I hate chemo. I hate it so much, the nausea, the jelly knees, the fatigue, the vomitting, the hair in the bottom of the shower and all over my pillow and in my hands. There are so many terrible side effects, the cure can be worse than the disease.
However, its the cure, and it will make me better. Its the only thing that will get rid of the cancer, and its helping me.
Its very weird to hate the thing saving your life this much.
My name is Caleb. I’m 17, and I have Leukemia. I was diagnosed almost a month ago now, and I’m starting my Chemotherapy. Yesterday afternoon, I started my second round.
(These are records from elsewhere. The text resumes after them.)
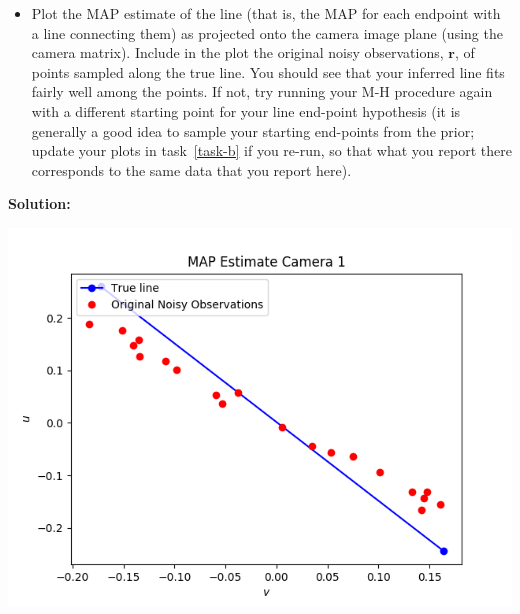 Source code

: \documentclass[10pt]{article}
\begin{document}
\begin{enumerate}
\begin{itemize}
\item Plot the MAP estimate of the line (that is, the MAP for each endpoint with a line connecting them) as projected onto the camera image plane (using the camera matrix).  Include in the plot the original noisy observations, $\mathbf{r}$, of points sampled along the true line.  You should see that your inferred line fits fairly well among the points.  If not, try running your M-H procedure again with a different starting point for your line end-point hypothesis (it is generally a good idea to sample your starting end-points from the prior; update your plots in task~\ref{task-b} if you re-run, so that what you report there corresponds to the same data that you report here).

\end{itemize}

\textbf{Solution:}

\includegraphics{figures/map_cam1.png}


\end{enumerate}
\end{document}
Thank God the first round was easy on me. This second round is really kicking my butt.
I didn’t feel really well yesterday morning, anyways. And I had the option of either having the treatment this morning, or yesterday afternoon at 4, and I opted for yesterday afternoon, because I had a track meet this morning.
I got there around 4:00, and they hooked me up. I sat in the seat, and waited for it to finish dripping.
Halfway through, I got a HUGE headache. I mean, this was the worst pain I’ve ever had in my head. It felt like someone was hitting me in the head with a hammer.
I finished and went home about 2 hours later, after talking to some really close friends in the treatment place.
I got home, and went to lie down and watch a movie. My head was still pounding.
This morning, I woke up, and automatically felt sick. I stood up, and I was extremely dizzy. I spent the better part of the morning in and out of the restroom, and sleeping on the bathroom floor. I hate that.
I was usually pretty healthy. I never got sick before all of this happened, and I’m not used to it. I don’t like it.
After my numerous restroom trips, I finally worked up enough strength to make it down stairs to say good morning to my amazing mother, and I sat down at the kitchen table, and laid my head down. My mom felt my forehead, and took my temp and all that. Granted- she’s not used to this quite yet, either. She’s used to healthy kids, I mean, none of my 5 brothers have ever had anything that compares to this, and neither has my sister. Quite frankly, neither have I. She’s not very fond of us being sick at all, I mean, the flu season is a terrible time for her! I was running a fever of like… 102, I think. And my head was still killing me.
She sent me to lie on the living room couch, and when I laid down, I turned on Fired Up!, and soon fell asleep.
I woke up about an hour later, and I felt a HUGE surge of nausea, and I leapt for the restroom.
See, now, this is where my story gets pretty pitiful. I hate being sick. SO much. I absolutely despise it. But I’m smart enough to expect it with Chemo.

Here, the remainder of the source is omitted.